Task requirements –
When you copy the material below, keep every line exact and leave each picture out.

Source records –
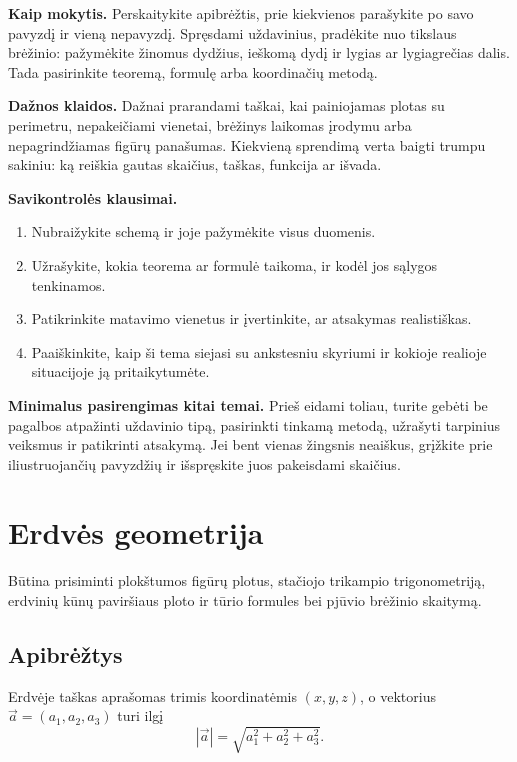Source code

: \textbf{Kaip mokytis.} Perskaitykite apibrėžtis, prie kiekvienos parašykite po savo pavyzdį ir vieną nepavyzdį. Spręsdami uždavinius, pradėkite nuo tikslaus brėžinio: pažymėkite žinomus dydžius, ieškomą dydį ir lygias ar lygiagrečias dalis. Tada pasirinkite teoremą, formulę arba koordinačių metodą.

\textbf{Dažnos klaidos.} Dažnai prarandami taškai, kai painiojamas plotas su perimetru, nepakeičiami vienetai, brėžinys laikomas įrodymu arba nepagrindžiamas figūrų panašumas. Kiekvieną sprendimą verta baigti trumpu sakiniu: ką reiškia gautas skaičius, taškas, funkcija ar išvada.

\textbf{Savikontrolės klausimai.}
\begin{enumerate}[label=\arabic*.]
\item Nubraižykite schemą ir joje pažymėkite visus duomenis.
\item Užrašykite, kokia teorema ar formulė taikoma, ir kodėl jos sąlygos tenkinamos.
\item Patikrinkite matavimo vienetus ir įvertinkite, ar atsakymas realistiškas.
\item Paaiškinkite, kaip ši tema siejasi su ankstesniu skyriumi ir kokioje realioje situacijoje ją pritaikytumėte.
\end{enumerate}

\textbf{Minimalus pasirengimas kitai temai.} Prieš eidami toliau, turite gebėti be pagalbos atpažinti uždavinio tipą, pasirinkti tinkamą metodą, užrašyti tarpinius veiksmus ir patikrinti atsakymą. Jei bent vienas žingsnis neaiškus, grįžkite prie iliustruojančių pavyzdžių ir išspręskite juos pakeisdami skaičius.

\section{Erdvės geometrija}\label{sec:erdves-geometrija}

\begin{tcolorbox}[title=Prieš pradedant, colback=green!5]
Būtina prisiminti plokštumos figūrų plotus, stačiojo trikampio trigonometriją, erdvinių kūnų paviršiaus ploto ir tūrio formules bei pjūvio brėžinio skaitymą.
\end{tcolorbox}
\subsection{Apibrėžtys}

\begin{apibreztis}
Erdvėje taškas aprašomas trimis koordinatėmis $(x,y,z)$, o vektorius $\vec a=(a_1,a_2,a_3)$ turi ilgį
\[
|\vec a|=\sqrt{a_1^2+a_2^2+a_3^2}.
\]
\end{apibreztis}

Solution to this exercise –
Source code

: \textbf{Kaip mokytis.} Perskaitykite apibrėžtis, prie kiekvienos parašykite po savo pavyzdį ir vieną nepavyzdį. Spręsdami uždavinius, pradėkite nuo tikslaus brėžinio: pažymėkite žinomus dydžius, ieškomą dydį ir lygias ar lygiagrečias dalis. Tada pasirinkite teoremą, formulę arba koordinačių metodą.

\textbf{Dažnos klaidos.} Dažnai prarandami taškai, kai painiojamas plotas su perimetru, nepakeičiami vienetai, brėžinys laikomas įrodymu arba nepagrindžiamas figūrų panašumas. Kiekvieną sprendimą verta baigti trumpu sakiniu: ką reiškia gautas skaičius, taškas, funkcija ar išvada.

\textbf{Savikontrolės klausimai.}
\begin{enumerate}[label=\arabic*.]
\item Nubraižykite schemą ir joje pažymėkite visus duomenis.
\item Užrašykite, kokia teorema ar formulė taikoma, ir kodėl jos sąlygos tenkinamos.
\item Patikrinkite matavimo vienetus ir įvertinkite, ar atsakymas realistiškas.
\item Paaiškinkite, kaip ši tema siejasi su ankstesniu skyriumi ir kokioje realioje situacijoje ją pritaikytumėte.
\end{enumerate}

\textbf{Minimalus pasirengimas kitai temai.} Prieš eidami toliau, turite gebėti be pagalbos atpažinti uždavinio tipą, pasirinkti tinkamą metodą, užrašyti tarpinius veiksmus ir patikrinti atsakymą. Jei bent vienas žingsnis neaiškus, grįžkite prie iliustruojančių pavyzdžių ir išspręskite juos pakeisdami skaičius.

\section{Erdvės geometrija}\label{sec:erdves-geometrija}

\begin{tcolorbox}[title=Prieš pradedant, colback=green!5]
Būtina prisiminti plokštumos figūrų plotus, stačiojo trikampio trigonometriją, erdvinių kūnų paviršiaus ploto ir tūrio formules bei pjūvio brėžinio skaitymą.
\end{tcolorbox}
\subsection{Apibrėžtys}

\begin{apibreztis}
Erdvėje taškas aprašomas trimis koordinatėmis $(x,y,z)$, o vektorius $\vec a=(a_1,a_2,a_3)$ turi ilgį
\[
|\vec a|=\sqrt{a_1^2+a_2^2+a_3^2}.
\]
\end{apibreztis}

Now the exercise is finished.